Graphene: Where is it now?
by Dave Ashworth, PhD student. Originally published in issue seven of Resonance.
What do a pair of headphones, a tennis racket and a supercar share in common? The answer most would give is a confused "not much?". However, with the roll-out of graphene into useable devices and technology, you can now get your hands on graphene-containing varieties of all three.
Discovered 14 years ago, after decades of being nothing more than theory, graphene has had a relatively short period of time to establish itself as a viable material that can be utilised across global industry. We’re routinely told of its incredible properties – ultra-light, atomically thin, flexible, transparent, more conductive than copper and 200x stronger than steel – scientists have long since run out of superlatives, but has graphene actually lived up to the hype?
What is graphene?
Graphene is a carbon allotrope, much like diamond (see our factfile for others), with atoms arranged in a hexagonal honeycomb lattice, forming planar sheets just a single atom thick. Layers of this stacked on top of each other form a much more recognisable form of carbon – graphite – otherwise known as pencil lead.
Properties of graphene
Carbon is non-metallic, so you’d be forgiven for expecting graphene to be the same. In fact, it “behaves” generally much more like a metal, which had lead commentators to describe it as a semimetal or semiconductor. Due to its plethora of extraordinary properties, it is apt to describe graphene as a unique material, at least for now.

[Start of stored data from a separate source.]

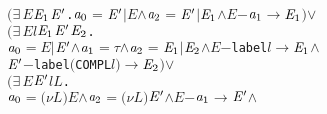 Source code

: \documentclass[GCNS]{yincog}
\renewcommand{\HOLConst}[1]{\texttt{#1}}
\renewcommand{\HOLBoundVar}[1]{\ensuremath{\mathit{#1}}}
\renewcommand{\HOLSymConst}[1]{#1}
\renewcommand{\HOLTokenConj}{\ensuremath{\wedge}}
\renewcommand{\HOLTokenExists}{\ensuremath{\exists \,}}
\renewcommand{\HOLTokenDisj}{\ensuremath{\vee}}
\theoremstyle{remark}
\theoremstyle{theorem}
\theoremstyle{remark}
\newcommand{\HOLTokenTransBegin}{$-$}
\newcommand{\HOLTokenTransEnd}{$\rightarrow$\xspace}
\begin{document}
\begin{itemize}
\begin{alltt}
       \ensuremath{(}\HOLSymConst{\HOLTokenExists{}}\HOLBoundVar{E} \ensuremath{\HOLBoundVar{E}\sb{\mathrm{1}}} \ensuremath{\HOLBoundVar{E}\sp{\prime}}. \ensuremath{\HOLBoundVar{a}\sb{\mathrm{0}}} \HOLSymConst{\ensuremath{=}} \ensuremath{\HOLBoundVar{E}\sp{\prime}} \HOLSymConst{\ensuremath{\mid}} \HOLBoundVar{E} \HOLSymConst{\HOLTokenConj{}} \ensuremath{\HOLBoundVar{a}\sb{\mathrm{2}}} \HOLSymConst{\ensuremath{=}} \ensuremath{\HOLBoundVar{E}\sp{\prime}} \HOLSymConst{\ensuremath{\mid}} \ensuremath{\HOLBoundVar{E}\sb{\mathrm{1}}} \HOLSymConst{\HOLTokenConj{}} \HOLBoundVar{E} \HOLTokenTransBegin\ensuremath{\HOLBoundVar{a}\sb{\mathrm{1}}}\HOLTokenTransEnd \ensuremath{\HOLBoundVar{E}\sb{\mathrm{1}}}\ensuremath{)} \HOLSymConst{\HOLTokenDisj{}}
       \ensuremath{(}\HOLSymConst{\HOLTokenExists{}}\HOLBoundVar{E} \HOLBoundVar{l} \ensuremath{\HOLBoundVar{E}\sb{\mathrm{1}}} \ensuremath{\HOLBoundVar{E}\sp{\prime}} \ensuremath{\HOLBoundVar{E}\sb{\mathrm{2}}}.
            \ensuremath{\HOLBoundVar{a}\sb{\mathrm{0}}} \HOLSymConst{\ensuremath{=}} \HOLBoundVar{E} \HOLSymConst{\ensuremath{\mid}} \ensuremath{\HOLBoundVar{E}\sp{\prime}} \HOLSymConst{\HOLTokenConj{}} \ensuremath{\HOLBoundVar{a}\sb{\mathrm{1}}} \HOLSymConst{\ensuremath{=}} \HOLSymConst{\ensuremath{\tau}} \HOLSymConst{\HOLTokenConj{}} \ensuremath{\HOLBoundVar{a}\sb{\mathrm{2}}} \HOLSymConst{\ensuremath{=}} \ensuremath{\HOLBoundVar{E}\sb{\mathrm{1}}} \HOLSymConst{\ensuremath{\mid}} \ensuremath{\HOLBoundVar{E}\sb{\mathrm{2}}} \HOLSymConst{\HOLTokenConj{}} \HOLBoundVar{E} \HOLTokenTransBegin\HOLConst{label} \HOLBoundVar{l}\HOLTokenTransEnd \ensuremath{\HOLBoundVar{E}\sb{\mathrm{1}}} \HOLSymConst{\HOLTokenConj{}}
            \ensuremath{\HOLBoundVar{E}\sp{\prime}} \HOLTokenTransBegin\HOLConst{label} \ensuremath{(}\HOLConst{COMPL} \HOLBoundVar{l}\ensuremath{)}\HOLTokenTransEnd \ensuremath{\HOLBoundVar{E}\sb{\mathrm{2}}}\ensuremath{)} \HOLSymConst{\HOLTokenDisj{}}
       \ensuremath{(}\HOLSymConst{\HOLTokenExists{}}\HOLBoundVar{E} \ensuremath{\HOLBoundVar{E}\sp{\prime}} \HOLBoundVar{l} \HOLBoundVar{L}.
            \ensuremath{\HOLBoundVar{a}\sb{\mathrm{0}}} \HOLSymConst{\ensuremath{=}} \ensuremath{(\nu}\HOLBoundVar{L}\ensuremath{)} \HOLBoundVar{E} \HOLSymConst{\HOLTokenConj{}} \ensuremath{\HOLBoundVar{a}\sb{\mathrm{2}}} \HOLSymConst{\ensuremath{=}} \ensuremath{(\nu}\HOLBoundVar{L}\ensuremath{)} \ensuremath{\HOLBoundVar{E}\sp{\prime}} \HOLSymConst{\HOLTokenConj{}} \HOLBoundVar{E} \HOLTokenTransBegin\ensuremath{\HOLBoundVar{a}\sb{\mathrm{1}}}\HOLTokenTransEnd \ensuremath{\HOLBoundVar{E}\sp{\prime}} \HOLSymConst{\HOLTokenConj{}}

\end{alltt}
\end{itemize}
\end{document}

Strength and elasticity: Graphene can be stretched up to 25% of its original length without breaking, and will return to its original length (think rubberband). The flat planes of atoms can flex relatively easily without breaking. In fact, graphene is believed to be the strongest discovered material.
200x stronger than steel. This property makes graphene particular useful in composites with plastics to form stronger, tougher and lighter materials for ships, planes and cars, as well as flexible screens.

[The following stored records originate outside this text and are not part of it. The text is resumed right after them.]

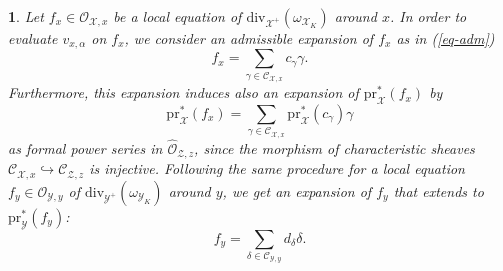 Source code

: \documentclass{amsart}%
\numberwithin{equation}{subsection}
\theoremstyle{plain2}
\theoremstyle{definition2}
\theoremstyle{stepstyle}
\theoremstyle{point}
\theoremstyle{subpoint}
\newtheorem{subpoint}[equation]{}%
\newcommand{\spa}[1]{\begin{subpoint}#1\end{subpoint}}           %
\newcommand{\cX}{\ensuremath{\mathscr{X}}}
\newcommand{\caC}{\ensuremath{\mathcal{C}}}
\newcommand{\caO}{\ensuremath{\mathcal{O}}}
\newcommand{\cY}{\ensuremath{\mathscr{Y}}}
\newcommand{\cZ}{\ensuremath{\mathscr{Z}}}
\renewcommand{\cZ}{\ensuremath{\mathscr{Z}}}
\renewcommand{\cY}{\ensuremath{\mathscr{Y}}}
\newcommand{\pr}{\mathrm{pr}}
\newcommand{\divisor}{\mathrm{div}}
\begin{document}
\spa{Let $f_x \in \caO_{\cX,x}$ be a local equation of $\divisor_{\cX^+}(\omega_{\cX_K})$ around $x$. In order to evaluate $v_{x,\alpha}$ on $f_x$, we consider an admissible expansion of $f_x$ as in (\ref{eq-adm}) $$f_x=\sum_{\gamma\in \caC_{\cX,x}}c_\gamma \gamma.$$ Furthermore, this expansion induces also an expansion of $\pr_{\cX}^*(f_x)$ by  $$\pr_{\cX}^*(f_x)=\sum_{\gamma\in \caC_{\cX,x} }\pr^*_{\cX}(c_\gamma) \gamma$$ as formal power series in $\widehat{\caO}_{\cZ,z}$, since the morphism of characteristic sheaves $\mathcal{C}_{\cX,x} \hookrightarrow \mathcal{C}_{\cZ,z}$ is injective. Following the same procedure for a local equation $f_y \in \caO_{\cY,y}$ of $\divisor_{\cY^+}(\omega_{\cY_K})$ around $y$, we get an expansion of $f_y$ that extends to $\pr_{\cY}^*(f_y)$: 
$$f_y=\sum_{\delta\in \caC_{\cY,y}}d_\delta \delta.$$}
\end{document}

Weight: Being atomically thin, graphene is incredibly light relative to the surface area it presents. You could cover an entire football field with less than a gram! This lightweight nature is particularly useful in materials design.
Heat and electrical conductivity: Graphene is a far better heat conductor than typical examples, such as silver or copper. The flat hexagonal lattice offers little resistance to electrons. Thus, electrons in graphene have a longer mean free path than in any other material. This allows graphene to conduct electricity superbly, as electrons move through the material at speeds close to the speed of light. This grants huge potential in device manufacture, including batteries, touchscreens, computer processors, transistors, and telecomms.
Optical: With very few atoms to penetrate, graphene is almost completely transparent. It transmits about 98% of white light (compared to approx. 80% for a pane of window glass), yet another reason for graphene to be incorporated into touchscreens!
Impermeability: The structure of graphene means that it can act as an ultra-fine atomic net, potentially trapping gases like hydrogen or carbon dioxide for storage.
Barriers to implementation
Graphene is an awesome material. Combinations of its properties mean it has genuine potential to be a useful material in many diverse applications, as well as representing a major step forward within materials science research. So, why is it not in everything, everywhere?
Synthesis: At the moment, synthetic methods for creating graphene can either create relatively large amounts in low quality (i.e. large defects, multilayered, small lateral size) through bulk delamination from graphite; or small amounts in high quality, through chemical vapour deposition (which is not industrially applicable).
Cost: High quality graphene is incredibly expensive. Low quality graphene can be supplied in large enough quantities for materials research to be ongoing, and companies have made many products incorporating graphene within composite materials. However, high quality graphene is required for electronics, and although demonstrations of potential devices have been made, at the moment the use of graphene is too expensive.
Although an incredible material in its own right, graphene’s most promising uses, at least in the short term, come from using it within composite materials. Much of the research into graphene is still "blue skies", and it could be a number of decades before it becomes cost-effective and practical to include graphene in our everyday life – but don’t write it off yet. Its discovery was only just over 10 years ago, and it’s already possible to buy consumer products incorporating
graphene - shown below! So, although this seems slow in our expectations, is it really taking as long as some think?